Future research and technological innovations in computer vision-based physical therapy exercise assessment can focus on several key directions to overcome the challenges of ethics, privacy, model interpretability, clinical trust, and generalization capabilities. First, in terms of privacy protection, differential privacy, federated learning, and encrypted computing techniques can be employed to ensure data security. At the same time, developing transparent, ethical guidelines and compliance frameworks can enhance patient trust in the technology. Second, in terms of model interpretability and clinical trust, developing visual AI decision tools and integrating multimodal data such as vision, EMG signals, and pressure sensor data improves the reliability and interpretability of results. In addition, in terms of generalization capability and applicability, migratory learning, data augmentation, and personalized model fine-tuning techniques are utilized to adapt the system to different patient populations and clinical environments.
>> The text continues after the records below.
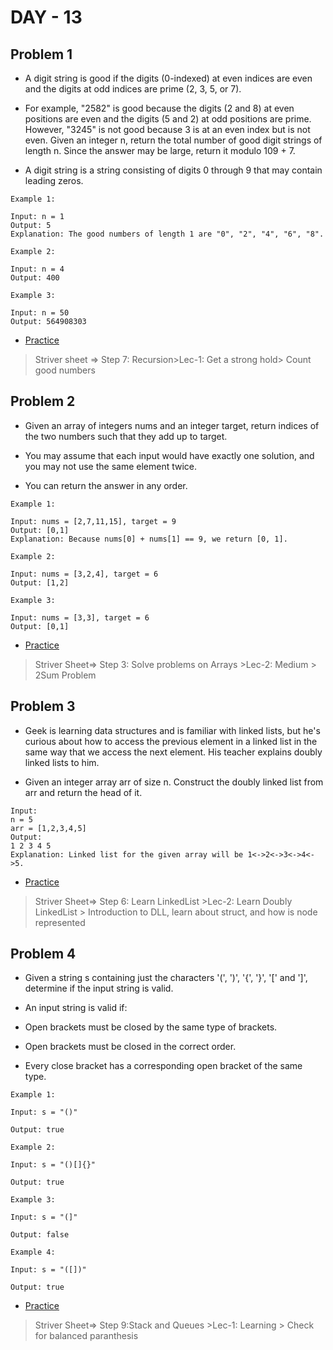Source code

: # DAY - 13

## Problem 1
- A digit string is good if the digits (0-indexed) at even indices are even and the digits at odd indices are prime (2, 3, 5, or 7).

- For example, "2582" is good because the digits (2 and 8) at even positions are even and the digits (5 and 2) at odd positions are prime. However, "3245" is not good because 3 is at an even index but is not even.
Given an integer n, return the total number of good digit strings of length n. Since the answer may be large, return it modulo 109 + 7.

- A digit string is a string consisting of digits 0 through 9 that may contain leading zeros.
```
Example 1:

Input: n = 1
Output: 5
Explanation: The good numbers of length 1 are "0", "2", "4", "6", "8".

Example 2:

Input: n = 4
Output: 400

Example 3:

Input: n = 50
Output: 564908303
```

- [Practice](https://leetcode.com/problems/count-good-numbers/description/)

> Striver sheet => Step 7: Recursion>Lec-1: Get a strong hold> Count good numbers

## Problem 2
- Given an array of integers nums and an integer target, return indices of the two numbers such that they add up to target.

- You may assume that each input would have exactly one solution, and you may not use the same element twice.

- You can return the answer in any order.

```
Example 1:

Input: nums = [2,7,11,15], target = 9
Output: [0,1]
Explanation: Because nums[0] + nums[1] == 9, we return [0, 1].

Example 2:

Input: nums = [3,2,4], target = 6
Output: [1,2]

Example 3:

Input: nums = [3,3], target = 6
Output: [0,1]
```

- [Practice](https://leetcode.com/problems/two-sum/description/)

> Striver Sheet=> Step 3: Solve problems on Arrays >Lec-2: Medium > 2Sum Problem

## Problem 3
- Geek is learning data structures and is familiar with linked lists, but he's curious about how to access the previous element in a linked list in the same way that we access the next element. His teacher explains doubly linked lists to him.

- Given an integer array arr of size n. Construct the doubly linked list from arr and return the head of it.
```
Input:
n = 5
arr = [1,2,3,4,5]
Output:
1 2 3 4 5
Explanation: Linked list for the given array will be 1<->2<->3<->4<->5.
```
- [Practice](https://www.geeksforgeeks.org/problems/introduction-to-doubly-linked-list/1)

> Striver Sheet=> Step 6: Learn LinkedList >Lec-2: Learn Doubly LinkedList > Introduction to DLL, learn about struct, and how is node represented

## Problem 4
- Given a string s containing just the characters '(', ')', '{', '}', '[' and ']', determine if the input string is valid.

- An input string is valid if:

- Open brackets must be closed by the same type of brackets.
- Open brackets must be closed in the correct order.
- Every close bracket has a corresponding open bracket of the same type.


```
Example 1:

Input: s = "()"

Output: true

Example 2:

Input: s = "()[]{}"

Output: true

Example 3:

Input: s = "(]"

Output: false

Example 4:

Input: s = "([])"

Output: true
```
- [Practice](https://leetcode.com/problems/valid-parentheses/description/)

> Striver Sheet=> Step 9:Stack and Queues >Lec-1: Learning > Check for balanced paranthesis

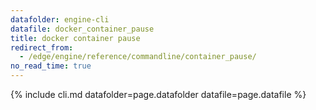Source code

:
 ```yaml
---
datafolder: engine-cli
datafile: docker_container_pause
title: docker container pause
redirect_from:
  - /edge/engine/reference/commandline/container_pause/
no_read_time: true
---
```

<!--
Sorry, but the contents of this page are automatically generated from
Docker's source code. If you want to suggest a change to the text that appears
here, you'll need to find the string by searching this repo:

https://github.com/docker/cli
-->

{% include cli.md datafolder=page.datafolder datafile=page.datafile %}
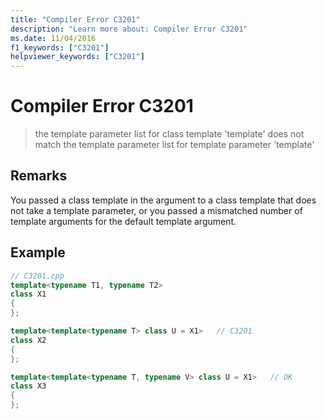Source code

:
 ```yaml
---
title: "Compiler Error C3201"
description: "Learn more about: Compiler Error C3201"
ms.date: 11/04/2016
f1_keywords: ["C3201"]
helpviewer_keywords: ["C3201"]
---
```

# Compiler Error C3201

> the template parameter list for class template 'template' does not match the template parameter list for template parameter 'template'

## Remarks

You passed a class template in the argument to a class template that does not take a template parameter, or you passed a mismatched number of template arguments for the default template argument.

## Example

```cpp
// C3201.cpp
template<typename T1, typename T2>
class X1
{
};

template<template<typename T> class U = X1>   // C3201
class X2
{
};

template<template<typename T, typename V> class U = X1>   // OK
class X3
{
};
```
Meanwhile, emerging sensor technologies such as high-resolution 3D cameras, flexible sensors, and smart wearable devices are being explored to provide more accurate support for motion capture. Regarding algorithm design, spatiotemporal perception models, few-sample learning, and self-supervised learning are used to solve the problem of limited data volume, and the real-time performance of the model is optimized by lightweight and edge computing. Finally, user-friendly interactive interfaces and personalized feedback systems are developed, which are combined with virtual reality or augmented reality technologies to provide collaborative and interactive physical therapy experiences for patients and clinicians. These innovative directions will advance the field and significantly improve the technology’s effectiveness and trust in practical applications.